# interesting article about the link between cancer and environmental exposures



## Buddy's mom forever (Jun 23, 2011)

Thanks for sharing, very interesting reading.


----------



## goldy1 (Aug 5, 2012)

Thanks for posting this informative article. Many respected sources are quoted in the article including Tuft's and the director of the Colorado State University’s Animal Cancer Center. Dr. Orton at Colorado State saved my Chance's life (heart, not cancer). We met many of the people who work at the Animal Cancer Center. They are world class and doing some amazing research.


----------



## cgriffin (Nov 30, 2011)

Very informative, thank you!
My first Golden died of lymphoma at 5 1/2 years and I was always wondering if where we lived for a while, was a contributing factor. For 8 months, we had lived in a suburb right next to Detroit's industrial area. Every single day, the air was yellow and it stank. 
I was sooo happy when we finally got military housing and moved away from that skanky place. 
Also, back then flea dips, over the counter sprays, powders were popular. Frontline Plus and all the other topicals and pills were not on the market yet. All could have been a factor for him getting cancer so early in life.
My second golden died of lymphoma and DIC at 12 1/2 years old. The most polluted place I ever lived with him was actually in Germany, where they were still putting raw sewage on farm fields, where we were walking our dogs. 
Then living in PA in housing, they treated the lawns everywhere with lots of chemicals and did not warn pet owners beforehand. Many a times I would walk across a grassy area with my dog and smell a heavy chemical odor. Of course, I tried to avoid these areas once I found out about them having been treated and washed my dog's paws after each walk. 
The vet recommended flea/tick products were not on the market till he was older. Who knows? 
But I do think environment has a lot do do with cancer both in pets and humans.


----------



## CAROLINA MOM (May 12, 2009)

Thank you posting this article, very interesting. I too believe a lot of cancers in both humans and pets are due to environmental causes. 

We don't use any chemicals on our yard because of it and I clean with Vinegar.


----------



## Dallas Gold (Dec 22, 2007)

Thank you for posting this.


> An estimated 60 percent of golden retrievers die from cancer, according to the Morris Animal Foundation, a nonprofit group that is funding the study.


--so sad and I personally believe environmental factors play a partial role in that high figure. 

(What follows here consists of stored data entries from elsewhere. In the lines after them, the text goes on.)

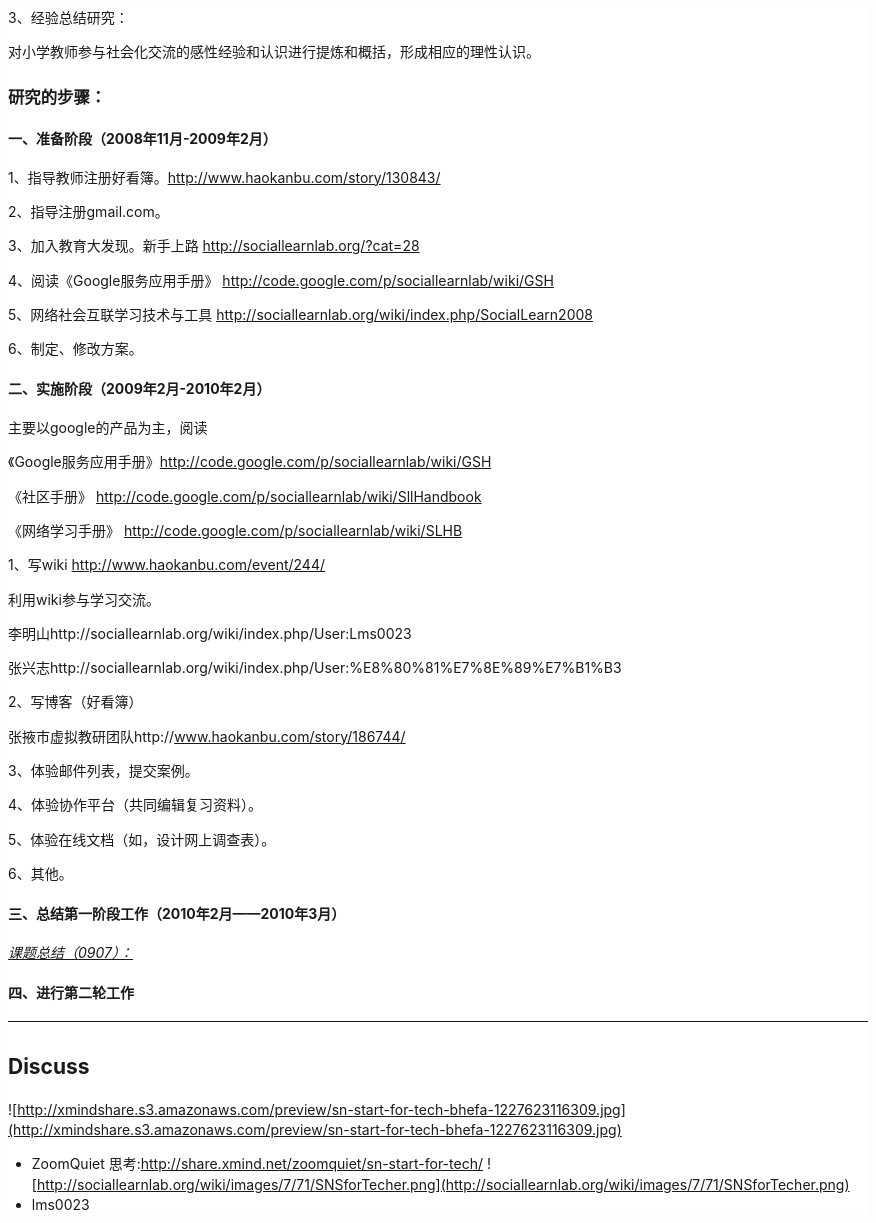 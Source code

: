 3、经验总结研究：

对小学教师参与社会化交流的感性经验和认识进行提炼和概括，形成相应的理性认识。

### 研究的步骤： ###

#### 一、准备阶段（2008年11月-2009年2月） ####

1、指导教师注册好看簿。http://www.haokanbu.com/story/130843/

2、指导注册gmail.com。

3、加入教育大发现。新手上路 http://sociallearnlab.org/?cat=28

4、阅读《Google服务应用手册》 http://code.google.com/p/sociallearnlab/wiki/GSH

5、网络社会互联学习技术与工具 http://sociallearnlab.org/wiki/index.php/SocialLearn2008

6、制定、修改方案。

#### 二、实施阶段（2009年2月-2010年2月） ####

主要以google的产品为主，阅读

《Google服务应用手册》http://code.google.com/p/sociallearnlab/wiki/GSH

《社区手册》 http://code.google.com/p/sociallearnlab/wiki/SllHandbook

《网络学习手册》  http://code.google.com/p/sociallearnlab/wiki/SLHB

1、写wiki  http://www.haokanbu.com/event/244/

利用wiki参与学习交流。

李明山http://sociallearnlab.org/wiki/index.php/User:Lms0023

张兴志http://sociallearnlab.org/wiki/index.php/User:%E8%80%81%E7%8E%89%E7%B1%B3

2、写博客（好看簿）

张掖市虚拟教研团队http://www.haokanbu.com/story/186744/

3、体验邮件列表，提交案例。

4、体验协作平台（共同编辑复习资料）。

5、体验在线文档（如，设计网上调查表）。

6、其他。

#### 三、总结第一阶段工作（2010年2月——2010年3月） ####
_[课题总结（0907）：](http://code.google.com/p/snsforteacher/wiki/0907ResearchSummary)_
#### 四、进行第二轮工作 ####


---


## Discuss ##
![http://xmindshare.s3.amazonaws.com/preview/sn-start-for-tech-bhefa-1227623116309.jpg](http://xmindshare.s3.amazonaws.com/preview/sn-start-for-tech-bhefa-1227623116309.jpg)
  * ZoomQuiet 思考:http://share.xmind.net/zoomquiet/sn-start-for-tech/
![http://sociallearnlab.org/wiki/images/7/71/SNSforTecher.png](http://sociallearnlab.org/wiki/images/7/71/SNSforTecher.png)
  * lms0023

I'm like Carolina Mom and basically use vinegar for household cleaning. If something needs bleaching I make sure the dog is out of the area in a different room and the area being cleaned is well ventilated, then I rinse it over and over with fresh water to eliminate residue. We use natural chemicals in our yard; however, we walk outside and our dogs are exposed to who knows what that others put on their yards. We attempt to wipe paws and coats with unscented baby wipes when we return. Then, the ultimate assault this summer when our county declared a health emergency and rained poison from the sky on two separate nights to kill mosquitoes that carry the West Nile Virus. We did what we could to protect ourselves, our dog and our property, but we have no idea of what the long term effects of that will be (it did help reduce mosquito population and more West Nile cases though).


----------